Lanjut Fajri, hal yang paling mengembirakan adalah ketika beberapa kota-kota di Indonesia telah berkomitmen untuk mengurangi sampah plastik, salah satu komitmen yang telah dilakukan adalah dengan menerbitkan aturan tentang pengurangan penggunaan kantong plastik. Beberapa peraturan perundang-undangan yang telah dituangkan yakni: 1. Peraturan Walikota Padang No. 36 Tahun 2018 tentang Pengurangan Penggunaan Kantong Belanja Plastik. 2. Peraturan Walikota Balikpapan No. 8 Tahun 2018 tentang Pengurangan Penggunaan Kantong Plastik. 3. Peraturan Walikota Bogor No. 61 Tahun 2018 tentang Pengurangan Penggunaan Kantong Plastik. 4. Peraturan Walikota Denpasar No. 36 Tahun 2018 tentang Pengurangan Penggunaan Kantong Plastik. 5. Peraturan Gubernur Bali No. 97 Tahun 2018 tentang Pembatasan Timbulan Sampah Plastik Sekali Pakai. 6. Instruksi Walikota Jayapura No.1 Tahun 2019 tentang Pengurangan Penggunaan Kantong Plastik. 7. Peraturan Walikota Banjarmasin nomor 18 tahun 2016 tentang Larangan Penggunaan Kantong Plastik bagi Ritel dan Toko Modern.
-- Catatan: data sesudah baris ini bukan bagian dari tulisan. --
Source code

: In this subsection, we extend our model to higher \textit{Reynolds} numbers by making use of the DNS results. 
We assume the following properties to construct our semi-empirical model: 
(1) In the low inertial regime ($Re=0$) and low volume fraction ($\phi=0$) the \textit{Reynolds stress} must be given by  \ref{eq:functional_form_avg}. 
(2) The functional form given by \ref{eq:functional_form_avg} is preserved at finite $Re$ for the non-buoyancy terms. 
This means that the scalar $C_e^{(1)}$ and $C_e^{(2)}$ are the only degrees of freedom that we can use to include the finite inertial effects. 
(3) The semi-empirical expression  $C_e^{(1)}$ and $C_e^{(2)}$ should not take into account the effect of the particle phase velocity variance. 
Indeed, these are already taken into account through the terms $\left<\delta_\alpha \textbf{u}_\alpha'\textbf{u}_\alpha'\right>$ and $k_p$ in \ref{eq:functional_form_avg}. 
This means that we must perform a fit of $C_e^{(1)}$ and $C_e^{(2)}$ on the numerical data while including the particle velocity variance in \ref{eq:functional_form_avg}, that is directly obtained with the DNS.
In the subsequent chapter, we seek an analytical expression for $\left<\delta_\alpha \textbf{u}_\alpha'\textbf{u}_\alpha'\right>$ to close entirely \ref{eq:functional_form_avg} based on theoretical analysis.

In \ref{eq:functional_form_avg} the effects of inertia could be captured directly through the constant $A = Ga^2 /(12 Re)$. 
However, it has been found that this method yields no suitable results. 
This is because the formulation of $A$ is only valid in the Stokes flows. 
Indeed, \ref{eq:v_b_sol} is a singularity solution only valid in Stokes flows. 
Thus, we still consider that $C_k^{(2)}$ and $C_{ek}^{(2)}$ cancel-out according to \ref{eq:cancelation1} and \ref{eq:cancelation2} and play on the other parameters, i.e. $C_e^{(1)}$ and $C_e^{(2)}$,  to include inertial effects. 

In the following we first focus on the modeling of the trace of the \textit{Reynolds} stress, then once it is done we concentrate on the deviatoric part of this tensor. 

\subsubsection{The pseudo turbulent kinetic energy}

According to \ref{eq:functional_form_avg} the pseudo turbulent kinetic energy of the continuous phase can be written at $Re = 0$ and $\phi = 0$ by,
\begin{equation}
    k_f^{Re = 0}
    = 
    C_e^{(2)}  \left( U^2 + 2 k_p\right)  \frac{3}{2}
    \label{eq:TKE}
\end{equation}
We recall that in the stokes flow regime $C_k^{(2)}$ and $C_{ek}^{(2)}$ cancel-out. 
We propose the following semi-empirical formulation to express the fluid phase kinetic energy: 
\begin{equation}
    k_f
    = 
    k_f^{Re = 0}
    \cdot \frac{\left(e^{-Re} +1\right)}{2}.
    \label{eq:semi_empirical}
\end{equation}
Dikutip dari unenvironment.org dalam artikelnya yang berjudul Interactive Beat Plastic Pollution para peneliti memperkirakan bahwa lebih dari 8,3 miliar ton plastik telah diproduksi sejak awal 1950-an. Sekitar 60% dari plastik itu berakhir di tempat pembuangan sampah atau lingkungan alami. Peneliti menyatakan bahwa sejak 1950, produksi plastik tumbuh lebih cepat daripada bahan lainnya, dan mereka melihat pergeseran dari produksi plastik menjadi lebih tahan lama, dan penggunaan plastik menjadi trand sekali pakai.

Lebih dari 99% plastik diproduksi dari bahan kimia yang berasal dari minyak, gas alam, dan batubara – semuanya kotor, dan berasal dari sumber daya tak terbarukan. Jika tren saat ini terus berlanjut, pada tahun 2050 industri plastik dapat mencapai 20% dari total konsumsi minyak dunia. Di berbagai negara, konsumsi plastik, merupakan candu yang tak bisa terelakan. Sebab plastik menjadi kebutuhan hidup yang mulai tidak dapat dipisahkan dari kehidupan sehari-hari yang memiliki konsekuensi yang tinggi. (Dona)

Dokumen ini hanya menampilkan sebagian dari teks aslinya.